Goodluck India manufactures a wide range of engineering structures, precision/auto tubes, forging for defence & aerospace, CR products and GI pipes.
SBI Securities believes Goodluck India has stellar growth potential due to foray into Hydraulic tubes business by successfully establishing a 50,000 metric tonnes (MTPA) facility with plans to double it to 1,00,000 MTPA in the future. It noted that the company has successfully established of high-margin defence business through its subsidiary for the manufacturing of artillery gun shells.
"We have valued the business at 15 times P/E multiple based on its FY26E earnings and arrive at a target price of Rs 947, thus providing an upside potential of 43.4% and assign a BUY rating for the stock," the brokerage said.
Goodluck India has healthy business relations with marquee clients across the public and private domain, it said while expecting expansion in Ebitda per tonne post stabilization of operations across the newly set up hydraulic tubes and defence & aerospace business. SBI Securities also sees positive demand outlook for solar torque tubes in the long run.
Overall, the brokerage expects Goodluck India to report revenue growth of 13.6 per cent, Ebitda growth of 18.1 per cent and net profit growth of 25 per cent, compounded annually, over FY24-FY26.

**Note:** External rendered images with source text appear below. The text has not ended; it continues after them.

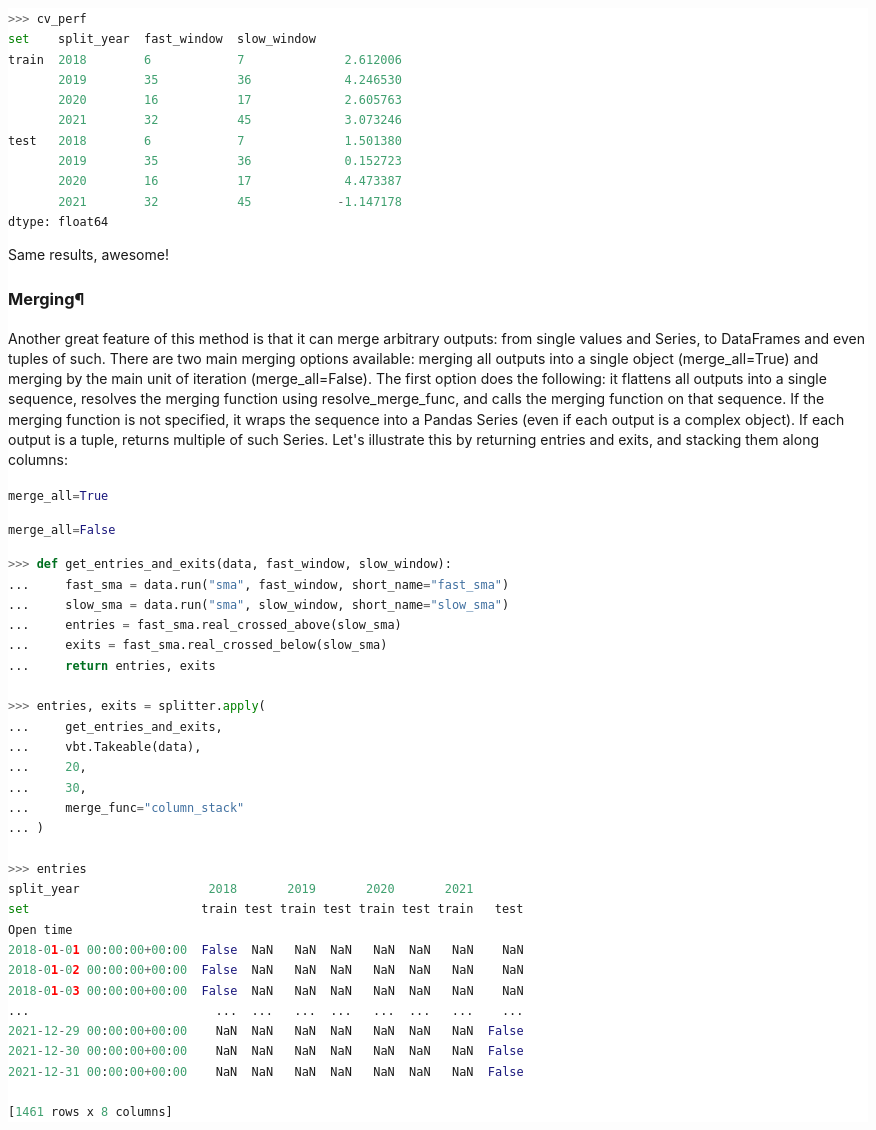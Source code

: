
```python
>>> cv_perf
set    split_year  fast_window  slow_window
train  2018        6            7              2.612006
       2019        35           36             4.246530
       2020        16           17             2.605763
       2021        32           45             3.073246
test   2018        6            7              1.501380
       2019        35           36             0.152723
       2020        16           17             4.473387
       2021        32           45            -1.147178
dtype: float64
```

Same results, awesome!

### Merging¶

Another great feature of this method is that it can merge arbitrary outputs: from single values and Series, to DataFrames and even tuples of such. There are two main merging options available: merging all outputs into a single object (merge_all=True) and merging by the main unit of iteration (merge_all=False). The first option does the following: it flattens all outputs into a single sequence, resolves the merging function using resolve_merge_func, and calls the merging function on that sequence. If the merging function is not specified, it wraps the sequence into a Pandas Series (even if each output is a complex object). If each output is a tuple, returns multiple of such Series. Let's illustrate this by returning entries and exits, and stacking them along columns:

```python
merge_all=True
```

```python
merge_all=False
```

```python
>>> def get_entries_and_exits(data, fast_window, slow_window):
...     fast_sma = data.run("sma", fast_window, short_name="fast_sma")
...     slow_sma = data.run("sma", slow_window, short_name="slow_sma")
...     entries = fast_sma.real_crossed_above(slow_sma)
...     exits = fast_sma.real_crossed_below(slow_sma)
...     return entries, exits

>>> entries, exits = splitter.apply(
...     get_entries_and_exits,
...     vbt.Takeable(data),
...     20,
...     30,
...     merge_func="column_stack"
... )

>>> entries
split_year                  2018       2019       2020       2021       
set                        train test train test train test train   test
Open time                                                               
2018-01-01 00:00:00+00:00  False  NaN   NaN  NaN   NaN  NaN   NaN    NaN
2018-01-02 00:00:00+00:00  False  NaN   NaN  NaN   NaN  NaN   NaN    NaN
2018-01-03 00:00:00+00:00  False  NaN   NaN  NaN   NaN  NaN   NaN    NaN
...                          ...  ...   ...  ...   ...  ...   ...    ...
2021-12-29 00:00:00+00:00    NaN  NaN   NaN  NaN   NaN  NaN   NaN  False
2021-12-30 00:00:00+00:00    NaN  NaN   NaN  NaN   NaN  NaN   NaN  False
2021-12-31 00:00:00+00:00    NaN  NaN   NaN  NaN   NaN  NaN   NaN  False

[1461 rows x 8 columns]
```
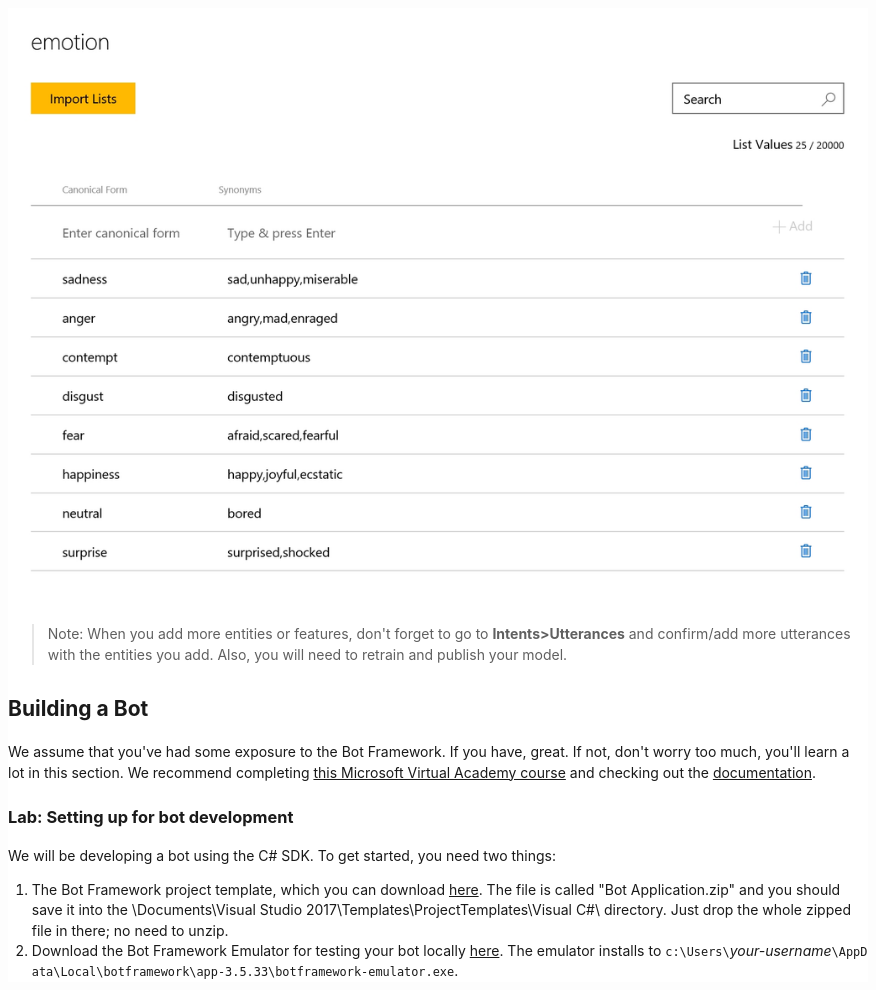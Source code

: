 ![Custom Emotion Entity with List](./resources/assets/CustomEmotionEntityWithList.jpg) 

> Note: When you add more entities or features, don't forget to go to **Intents>Utterances** and confirm/add more utterances with the entities you add. Also, you will need to retrain and publish your model.

## Building a Bot

We assume that you've had some exposure to the Bot Framework. If you have, great. If not, don't worry too much, you'll learn a lot in this section. We recommend completing [this Microsoft Virtual Academy course](https://mva.microsoft.com/en-us/training-courses/creating-bots-in-the-microsoft-bot-framework-using-c-17590#!) and checking out the [documentation](https://docs.microsoft.com/en-us/bot-framework/).

### Lab: Setting up for bot development

We will be developing a bot using the C# SDK.  To get started, you need two things:
1. The Bot Framework project template, which you can download [here](http://aka.ms/bf-bc-vstemplate).  The file is called "Bot Application.zip" and you should save it into the \Documents\Visual Studio 2017\Templates\ProjectTemplates\Visual C#\ directory.  Just drop the whole zipped file in there; no need to unzip.  
2. Download the Bot Framework Emulator for testing your bot locally [here](https://github.com/Microsoft/BotFramework-Emulator/releases/download/v3.5.33/botframework-emulator-Setup-3.5.33.exe).  The emulator installs to `c:\Users\`_your-username_`\AppData\Local\botframework\app-3.5.33\botframework-emulator.exe`.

Goodluck India has commissioned a new manufacturing unit for hydraulic tubes as part of a greenfield project, with an installed capacity of 50,000 MTPA. These hydraulic tubes will serve as an import substitute by replacing seamless tubes and are considered high margin value-added product, boasting an Ebitda margin of 16 per cent against the current blended Ebitda margin of 8 per cent for the company.
"We believe this product will be a game changer for the company as it will help make significant stride for growth with an expected annual revenue contribution of Rs 330 crore – Rs 390 crore by FY26 (at 60-70 per cent utilization), and a peak revenue potential of Rs 400 crore–Rs 500 crore," SBI Securities said.
In the case of Goodluck Defence and Aerospace, the commercialisation of the plant was initially expected to begin by June quarter, but is now likely to be commissioned ahead of schedule in March.
"Currently, the segment contributes 2 per cent to the overall revenue and is expected to reach the mark of 6-7 per cent over the next two years which will be aided by the plant commercialization. For FY26, we anticipate the plant to operate at a capacity utilization of 60-70 per cent, resulting in an Ebitda margin of around 18-20 per cent. We estimate that, at full capacity utilization, this vertical will contribute between Rs 300 crore- Rs 350 crore," SBI Securities said.